La causa, caratulada “Giménez Roque Cayetano y otros sobre infracción a la ley 23.737”, tuvo su origen en junio de 2025, cuando un audio privado entre el entonces intendente de Alberdi, Luis Campos, y el empresario de la construcción Roque “Chipi” Giménez fue difundido en redes sociales. En esa conversación, que según la Justicia fue grabada sin consentimiento, se mencionaban presuntos vínculos entre funcionarios municipales y actividades ilícitas como narcotráfico, la venta de estupefacientes y el control de la policía local, desencadenando una investigación penal y la intervención del municipio por decreto del gobernador Osvaldo Jaldo.

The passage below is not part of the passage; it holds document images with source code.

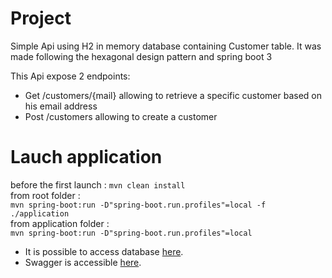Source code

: # Project
Simple Api using H2 in memory database containing Customer table.
It was made following the hexagonal design pattern and spring boot 3

This Api expose 2 endpoints:
- Get /customers/{mail} allowing to retrieve a specific customer based on his email address
- Post /customers allowing to create a customer


# Lauch application
before the first launch :
`mvn clean install`  
from root folder :  
`mvn spring-boot:run -D"spring-boot.run.profiles"=local -f ./application`  
from application folder :  
`mvn spring-boot:run -D"spring-boot.run.profiles"=local`

- It is possible to access database [here](http://localhost:8080/h2-console).
- Swagger is accessible [here](http://localhost:8080/swagger-ui.html).

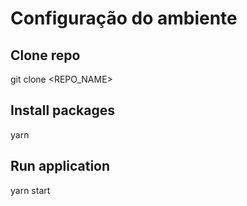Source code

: # Configuração do ambiente
## Clone repo
git clone <REPO_NAME>

## Install packages
yarn

## Run application
yarn start
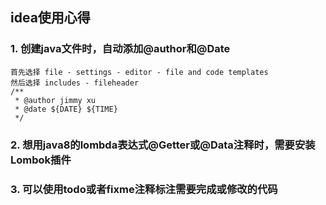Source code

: ## idea使用心得

### 1. 创建java文件时，自动添加@author和@Date
    首先选择 file - settings - editor - file and code templates
    然后选择 includes - fileheader
    /**
     * @author jimmy xu
     * @date ${DATE} ${TIME}
     */
### 2. 想用java8的lombda表达式@Getter或@Data注释时，需要安装Lombok插件

### 3. 可以使用todo或者fixme注释标注需要完成或修改的代码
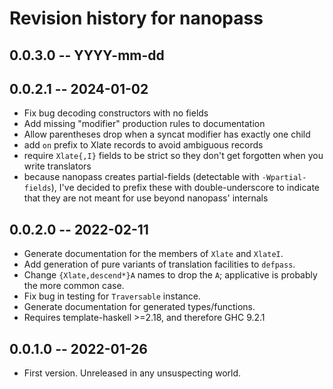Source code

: # Revision history for nanopass

## 0.0.3.0 -- YYYY-mm-dd


## 0.0.2.1 -- 2024-01-02

* Fix bug decoding constructors with no fields
* Add missing "modifier" production rules to documentation
* Allow parentheses drop when a syncat modifier has exactly one child
* add `on` prefix to Xlate records to avoid ambiguous records
* require `Xlate{,I}` fields to be strict so they don't get forgotten when you write translators
* because nanopass creates partial-fields (detectable with `-Wpartial-fields`),
  I've decided to prefix these with double-underscore to indicate that they are not meant for use
  beyond nanopass' internals

## 0.0.2.0 -- 2022-02-11

* Generate documentation for the members of `Xlate` and `XlateI`.
* Add generation of pure variants of translation facilities to `defpass`.
* Change `{Xlate,descend*}A` names to drop the `A`; applicative is probably the more common case.
* Fix bug in testing for `Traversable` instance.
* Generate documentation for generated types/functions.
* Requires template-haskell >=2.18, and therefore GHC 9.2.1

## 0.0.1.0 -- 2022-01-26

* First version. Unreleased in any unsuspecting world.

A partir de esa primera investigación, el Juzgado Federal de Tucumán, a cargo del juez José Manuel Díaz Vélez y bajo la instrucción del fiscal Rafael Vehils Ruiz, procesó a seis personas por presunta asociación ilícita, lavado de activos y otros delitos complejos relacionados con la administración pública de Alberdi. Entre los procesados están Campos, su esposa Figueroa, Giménez, Pablo Ezequiel Barrionuevo, José Albano Lorú y Roldán, este último ex secretario de Hacienda municipal.
Los embargos sobre los bienes de los imputados superan los $200 millones para cada uno de los principales señalados, y tanto Campos como Figueroa han sido objeto de fuertes cuestionamientos públicos y judiciales. La legisladora, ante la presión mediática y procesal, solicitó licencia a su banca para dedicarse a “colaborar con el proceso judicial para aclarar mi situación de manera transparente”, según su propio escrito.
El escándalo institucional que se generó en Alberdi no se limitó al audio. En los procedimientos posteriores, la Policía y fuerzas federales realizaron allanamientos en domicilios vinculados a los imputados, secuestrando celulares, documentación y otros elementos que, para la Fiscalía, integrarían un entramado de financiación y manejo discrecional de recursos municipales. No obstante, Atim sostuvo que en el caso de Roldán “ninguna de esas medidas produjo hallazgos incriminantes” y que las pesquisas “no han aportado elementos objetivo alguno” que justifiquen su situación de detención.
En el escrito presentado ante el Juzgado Federal Nº 2, Atim solicitó la excarcelación de Roldán al amparo de los artículos 280 y 317 del Código Procesal Penal de la Nación, argumentando que su defendido permanece privado de libertad desde junio de 2025 sin pruebas concluyentes para sostener la acusación. Señaló que los allanamientos en la casa y la imprenta familiar “dieron resultado negativo” y que la imputación se basa, en gran medida, en especulaciones derivados del audio inicial que, a su juicio, es “carente de veracidad, credibilidad o el mínimo esbozo de seriedad”.
La defensa también aportó documentación contable que, según Atim, acredita el origen lícito de los fondos de Roldán y su conformidad con el perfil económico que tenía antes de su gestión en la Secretaría de Hacienda. “No existe, en el caso en concreto, peligro de fuga”, afirmó el defensor, subrayando el arraigo del imputado y su empleo estable, y solicitó que la prisión domiciliaria -que consideró “desproporcionada”- sea reemplazada por medidas menos gravosas previstas en el artículo 210 del Código Procesal Penal Federal.
La causa Alberdi, que ha sacudido la política provincial, sigue su curso con peritajes, embargos y nuevas instancias probatorias. Mientras la investigación avanza y se esperan nuevas decisiones judiciales, la defensa de Roldán reclama que no se vulnere el principio de inocencia y que se restituya su libertad para garantizar un proceso sin coerciones que, a su criterio, ya han cumplido su función precautoria.